Eau d’Doggy

Thirteen year old Hank is seriously slowing down. For the last 12 days his appetite has been basically gone, and getting him to even take his meds has turned into a twice daily Event. Without any food in his system, he’s had zero energy; the poor guy looks absolutely exhausted.

On a whim last night I got out some cat food to see if he’d take it off a spoon. Well, being Forbidden Fruit, he went for it. And while he was snarfing that down, Spouse Thingy opened a can of dog food to see if momentum would keep him going. Hank stayed nice and comfy on his bed, and Spouse Thingy fed him a can of Alpo, bite by bite, off of a fork.

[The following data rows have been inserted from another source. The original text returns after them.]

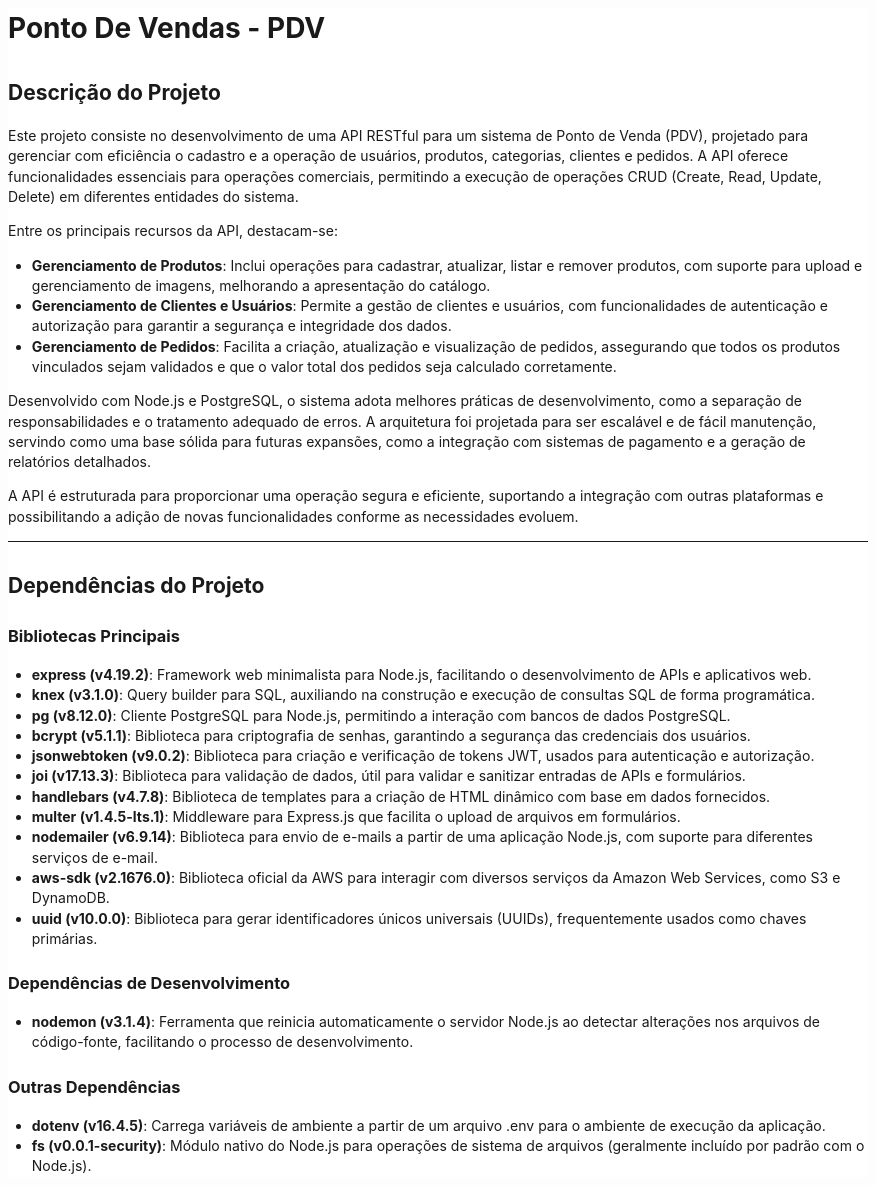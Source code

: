 # Ponto De Vendas - PDV 

## Descrição do Projeto
Este projeto consiste no desenvolvimento de uma API RESTful para um sistema de Ponto de Venda (PDV), projetado para gerenciar com eficiência o cadastro e a operação de usuários, produtos, categorias, clientes e pedidos. A API oferece funcionalidades essenciais para operações comerciais, permitindo a execução de operações CRUD (Create, Read, Update, Delete) em diferentes entidades do sistema.

Entre os principais recursos da API, destacam-se:

- **Gerenciamento de Produtos**: Inclui operações para cadastrar, atualizar, listar e remover produtos, com suporte para upload e gerenciamento de imagens, melhorando a apresentação do catálogo.
- **Gerenciamento de Clientes e Usuários**: Permite a gestão de clientes e usuários, com funcionalidades de autenticação e autorização para garantir a segurança e integridade dos dados.
- **Gerenciamento de Pedidos**: Facilita a criação, atualização e visualização de pedidos, assegurando que todos os produtos vinculados sejam validados e que o valor total dos pedidos seja calculado corretamente.

Desenvolvido com Node.js e PostgreSQL, o sistema adota melhores práticas de desenvolvimento, como a separação de responsabilidades e o tratamento adequado de erros. A arquitetura foi projetada para ser escalável e de fácil manutenção, servindo como uma base sólida para futuras expansões, como a integração com sistemas de pagamento e a geração de relatórios detalhados.

A API é estruturada para proporcionar uma operação segura e eficiente, suportando a integração com outras plataformas e possibilitando a adição de novas funcionalidades conforme as necessidades evoluem.

---
## Dependências do Projeto
### Bibliotecas Principais
- **express (v4.19.2)**: Framework web minimalista para Node.js, facilitando o desenvolvimento de APIs e aplicativos web.
- **knex (v3.1.0)**: Query builder para SQL, auxiliando na construção e execução de consultas SQL de forma programática.
- **pg (v8.12.0)**: Cliente PostgreSQL para Node.js, permitindo a interação com bancos de dados PostgreSQL.
- **bcrypt (v5.1.1)**: Biblioteca para criptografia de senhas, garantindo a segurança das credenciais dos usuários.
- **jsonwebtoken (v9.0.2)**: Biblioteca para criação e verificação de tokens JWT, usados para autenticação e autorização.
- **joi (v17.13.3)**: Biblioteca para validação de dados, útil para validar e sanitizar entradas de APIs e formulários.
- **handlebars (v4.7.8)**: Biblioteca de templates para a criação de HTML dinâmico com base em dados fornecidos.
- **multer (v1.4.5-lts.1)**: Middleware para Express.js que facilita o upload de arquivos em formulários.
- **nodemailer (v6.9.14)**: Biblioteca para envio de e-mails a partir de uma aplicação Node.js, com suporte para diferentes serviços de e-mail.
- **aws-sdk (v2.1676.0)**: Biblioteca oficial da AWS para interagir com diversos serviços da Amazon Web Services, como S3 e DynamoDB.
- **uuid (v10.0.0)**: Biblioteca para gerar identificadores únicos universais (UUIDs), frequentemente usados como chaves primárias.
### Dependências de Desenvolvimento
- **nodemon (v3.1.4)**: Ferramenta que reinicia automaticamente o servidor Node.js ao detectar alterações nos arquivos de código-fonte, facilitando o processo de desenvolvimento.
### Outras Dependências
- **dotenv (v16.4.5)**: Carrega variáveis de ambiente a partir de um arquivo .env para o ambiente de execução da aplicação.
- **fs (v0.0.1-security)**: Módulo nativo do Node.js para operações de sistema de arquivos (geralmente incluído por padrão com o Node.js).
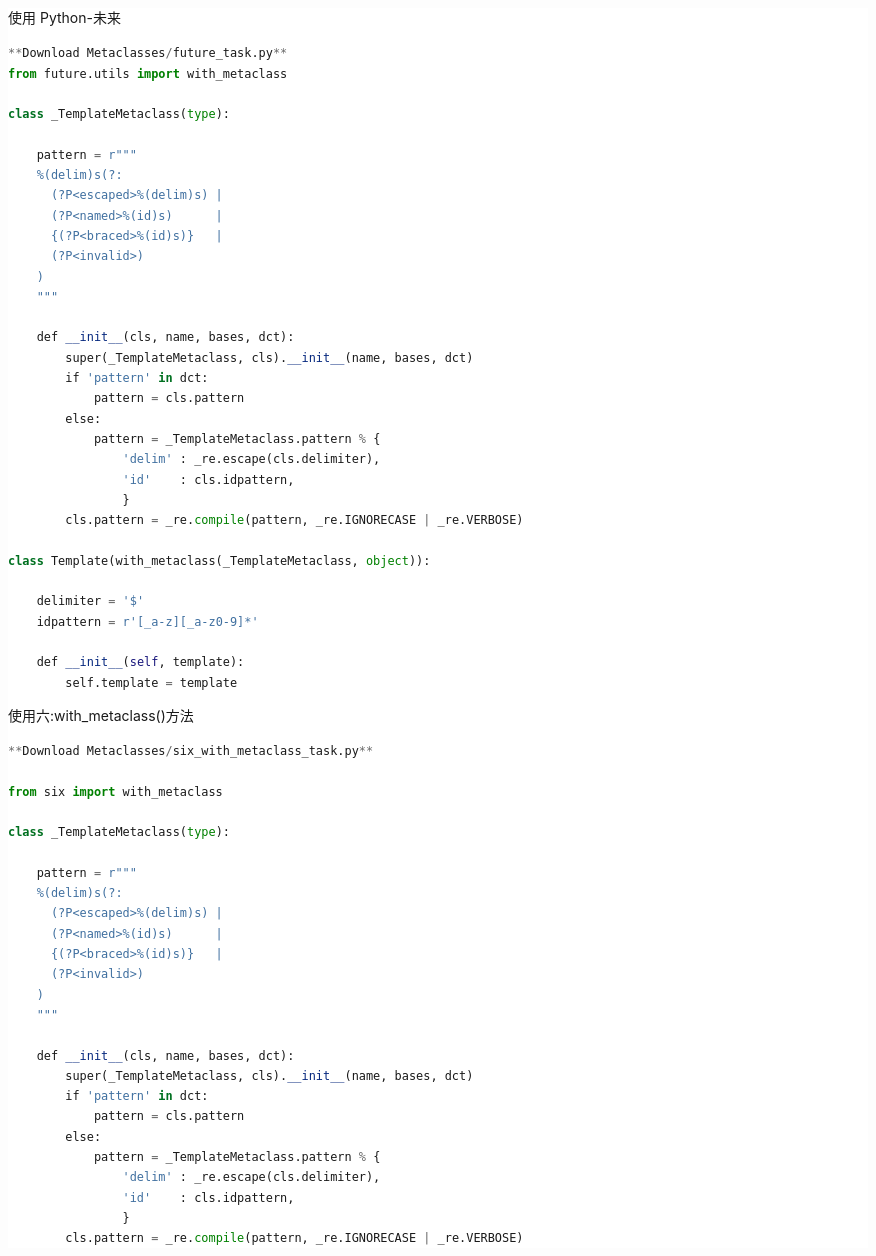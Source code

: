使用 Python-未来

```py
**Download Metaclasses/future_task.py** 
from future.utils import with_metaclass

class _TemplateMetaclass(type):

    pattern = r"""
    %(delim)s(?:
      (?P<escaped>%(delim)s) |  
      (?P<named>%(id)s)      |
      {(?P<braced>%(id)s)}   |
      (?P<invalid>)            
    )
    """

    def __init__(cls, name, bases, dct):
        super(_TemplateMetaclass, cls).__init__(name, bases, dct)
        if 'pattern' in dct:
            pattern = cls.pattern
        else:
            pattern = _TemplateMetaclass.pattern % {
                'delim' : _re.escape(cls.delimiter),
                'id'    : cls.idpattern,
                }
        cls.pattern = _re.compile(pattern, _re.IGNORECASE | _re.VERBOSE)

class Template(with_metaclass(_TemplateMetaclass, object)):

    delimiter = '$'
    idpattern = r'[_a-z][_a-z0-9]*'

    def __init__(self, template):
        self.template = template
```

使用六:with_metaclass()方法

```py
**Download Metaclasses/six_with_metaclass_task.py** 

from six import with_metaclass

class _TemplateMetaclass(type):

    pattern = r"""
    %(delim)s(?:
      (?P<escaped>%(delim)s) |  
      (?P<named>%(id)s)      |
      {(?P<braced>%(id)s)}   |
      (?P<invalid>)            
    )
    """

    def __init__(cls, name, bases, dct):
        super(_TemplateMetaclass, cls).__init__(name, bases, dct)
        if 'pattern' in dct:
            pattern = cls.pattern
        else:
            pattern = _TemplateMetaclass.pattern % {
                'delim' : _re.escape(cls.delimiter),
                'id'    : cls.idpattern,
                }
        cls.pattern = _re.compile(pattern, _re.IGNORECASE | _re.VERBOSE)
```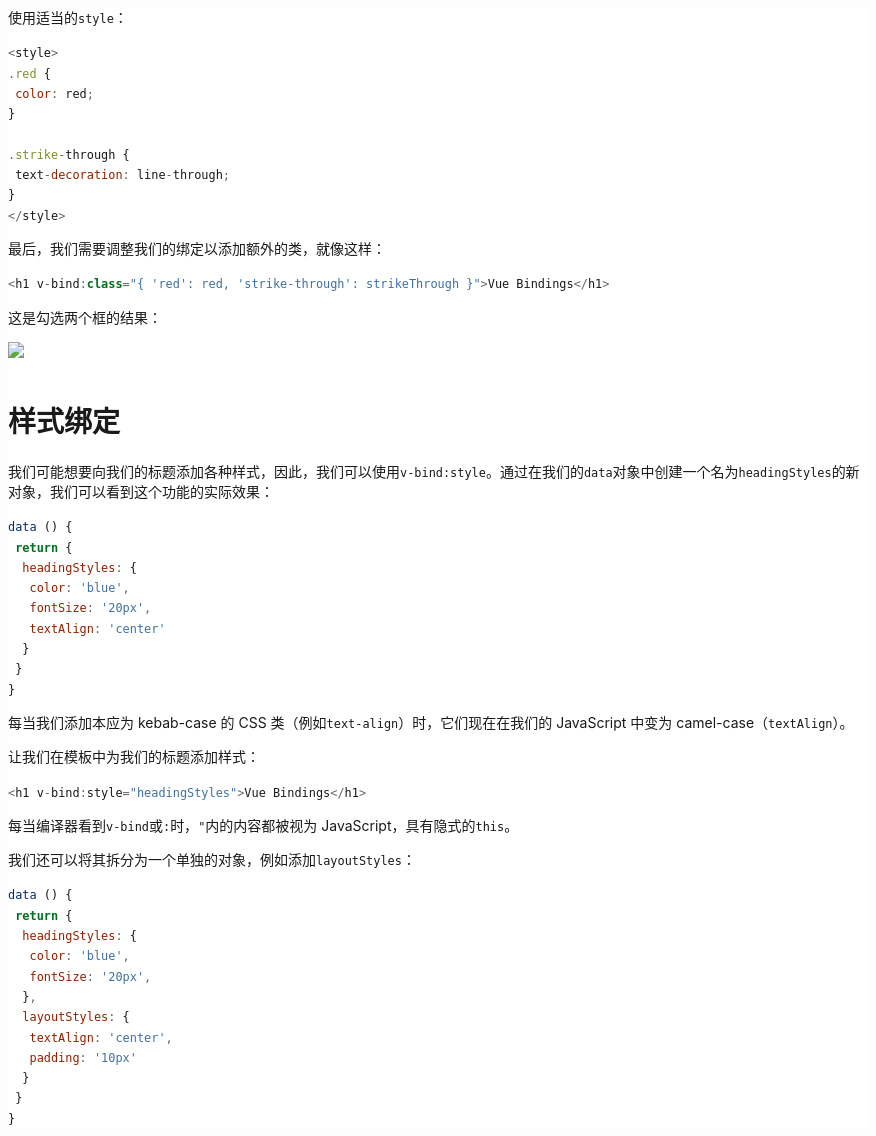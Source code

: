 使用适当的`style`：

```js
<style>
.red {
 color: red;
}

.strike-through {
 text-decoration: line-through;
}
</style>
```

最后，我们需要调整我们的绑定以添加额外的类，就像这样：

```js
<h1 v-bind:class="{ 'red': red, 'strike-through': strikeThrough }">Vue Bindings</h1>
```

这是勾选两个框的结果：

![](https://github.com/OpenDocCN/freelearn-vue-zh/raw/master/docs/vue2-dsn-ptn-best-prac/img/0aa00a8a-02df-4684-9173-d45a35cd66be.png)

# 样式绑定

我们可能想要向我们的标题添加各种样式，因此，我们可以使用`v-bind:style`。通过在我们的`data`对象中创建一个名为`headingStyles`的新对象，我们可以看到这个功能的实际效果：

```js
data () {
 return {
  headingStyles: {
   color: 'blue',
   fontSize: '20px',
   textAlign: 'center'
  }
 }
}
```

每当我们添加本应为 kebab-case 的 CSS 类（例如`text-align`）时，它们现在在我们的 JavaScript 中变为 camel-case（`textAlign`）。

让我们在模板中为我们的标题添加样式：

```js
<h1 v-bind:style="headingStyles">Vue Bindings</h1>
```

每当编译器看到`v-bind`或`:`时，`"`内的内容都被视为 JavaScript，具有隐式的`this`。

我们还可以将其拆分为一个单独的对象，例如添加`layoutStyles`：

```js
data () {
 return {
  headingStyles: {
   color: 'blue',
   fontSize: '20px',
  },
  layoutStyles: {
   textAlign: 'center',
   padding: '10px'
  }
 }
}
```
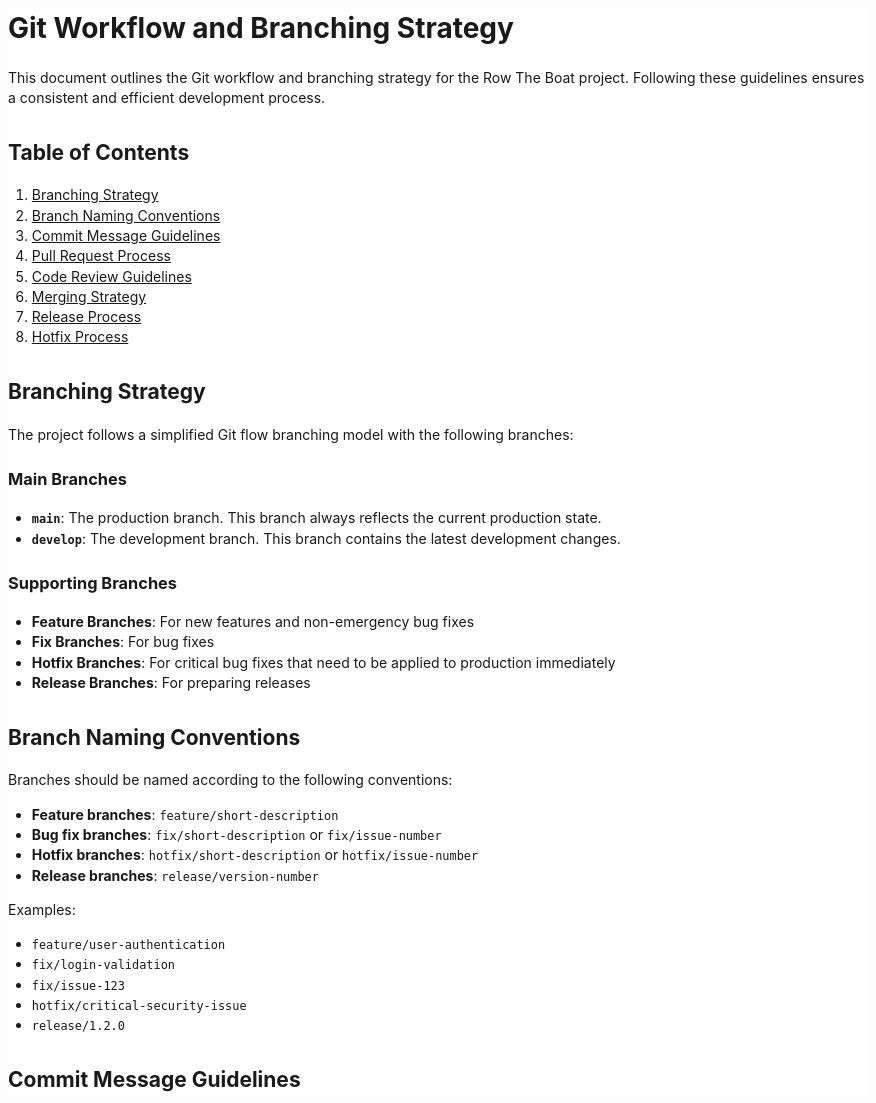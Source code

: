 # Git Workflow and Branching Strategy

This document outlines the Git workflow and branching strategy for the Row The Boat project. Following these guidelines ensures a consistent and efficient development process.

## Table of Contents

1. [Branching Strategy](#branching-strategy)
2. [Branch Naming Conventions](#branch-naming-conventions)
3. [Commit Message Guidelines](#commit-message-guidelines)
4. [Pull Request Process](#pull-request-process)
5. [Code Review Guidelines](#code-review-guidelines)
6. [Merging Strategy](#merging-strategy)
7. [Release Process](#release-process)
8. [Hotfix Process](#hotfix-process)

## Branching Strategy

The project follows a simplified Git flow branching model with the following branches:

### Main Branches

- **`main`**: The production branch. This branch always reflects the current production state.
- **`develop`**: The development branch. This branch contains the latest development changes.

### Supporting Branches

- **Feature Branches**: For new features and non-emergency bug fixes
- **Fix Branches**: For bug fixes
- **Hotfix Branches**: For critical bug fixes that need to be applied to production immediately
- **Release Branches**: For preparing releases

## Branch Naming Conventions

Branches should be named according to the following conventions:

- **Feature branches**: `feature/short-description`
- **Bug fix branches**: `fix/short-description` or `fix/issue-number`
- **Hotfix branches**: `hotfix/short-description` or `hotfix/issue-number`
- **Release branches**: `release/version-number`

Examples:
- `feature/user-authentication`
- `fix/login-validation`
- `fix/issue-123`
- `hotfix/critical-security-issue`
- `release/1.2.0`

## Commit Message Guidelines
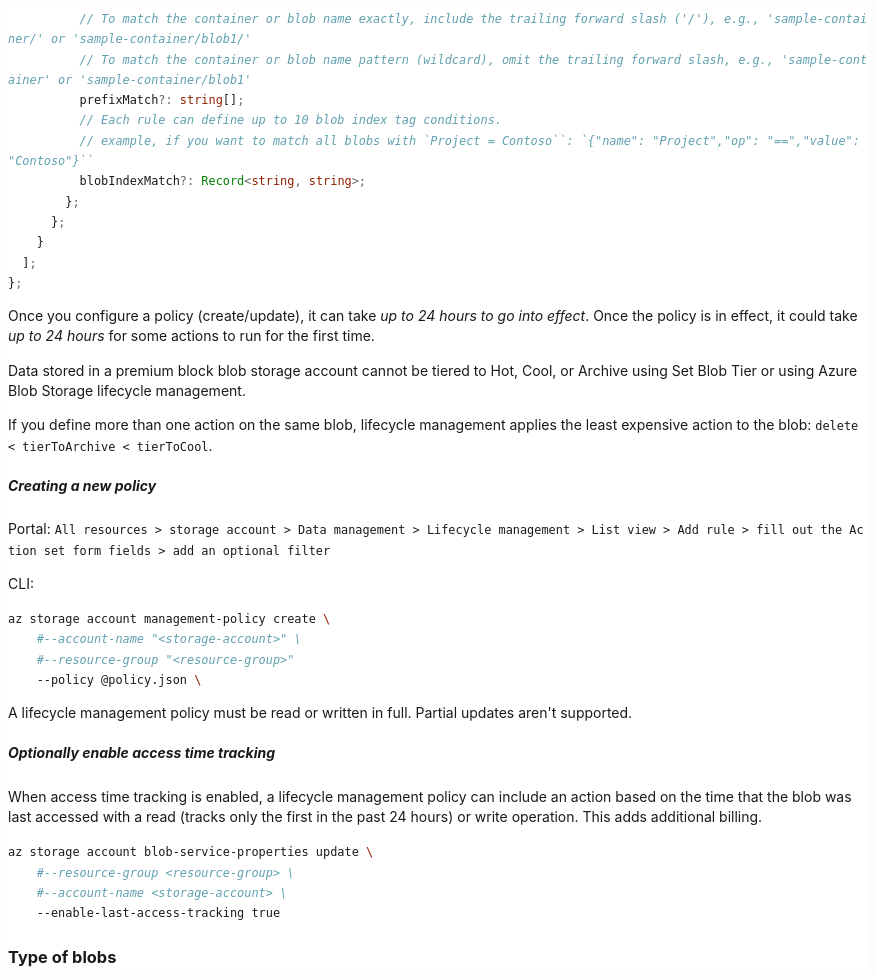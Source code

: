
 ```ts
          // To match the container or blob name exactly, include the trailing forward slash ('/'), e.g., 'sample-container/' or 'sample-container/blob1/'
          // To match the container or blob name pattern (wildcard), omit the trailing forward slash, e.g., 'sample-container' or 'sample-container/blob1'
          prefixMatch?: string[];
          // Each rule can define up to 10 blob index tag conditions.
          // example, if you want to match all blobs with `Project = Contoso``: `{"name": "Project","op": "==","value": "Contoso"}``
          blobIndexMatch?: Record<string, string>;
        };
      };
    }
  ];
};
```

Once you configure a policy (create/update), it can take _up to 24 hours to go into effect_. Once the policy is in effect, it could take _up to 24 hours_ for some actions to run for the first time.

Data stored in a premium block blob storage account cannot be tiered to Hot, Cool, or Archive using Set Blob Tier or using Azure Blob Storage lifecycle management.

If you define more than one action on the same blob, lifecycle management applies the least expensive action to the blob: `delete < tierToArchive < tierToCool`.

##### Creating a new policy

Portal: `All resources > storage account > Data management > Lifecycle management > List view > Add rule > fill out the Action set form fields > add an optional filter`

CLI:

```sh
az storage account management-policy create \
    #--account-name "<storage-account>" \
    #--resource-group "<resource-group>"
    --policy @policy.json \
```

A lifecycle management policy must be read or written in full. Partial updates aren't supported.

##### Optionally enable access time tracking

When access time tracking is enabled, a lifecycle management policy can include an action based on the time that the blob was last accessed with a read (tracks only the first in the past 24 hours) or write operation. This adds additional billing.

```sh
az storage account blob-service-properties update \
    #--resource-group <resource-group> \
    #--account-name <storage-account> \
    --enable-last-access-tracking true
```

### Type of blobs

He polished off the entire can. Almost delicately, I might add, nipping the chunks off way-too-stinky doggy heaven off the end of a fork like an old aristocratic widow. If he’d had a little pinky, he would have stuck it up in the air.

This morning, I got his pills down him, and plopped some dry food into his bowl. He didn’t even sniff at it. I waited two hours, until that look in his eyes got to me. It was “I am so freaking hungry but I don’t have the energy to get up.” So I got a can, and took Spouse Thingy’s lead… I sat on the floor and fed him individual chunks of what looked like barf regurgitated three or four times and smelled even worse. But he ate it. And later on, he downed a little Usually Forbidden Food, Moist & Meaty fake burger for dogs.

For the first time in over a week, Hank is now farting his ass off.
That’s a good thing.
I think…

Ummm. Yeah.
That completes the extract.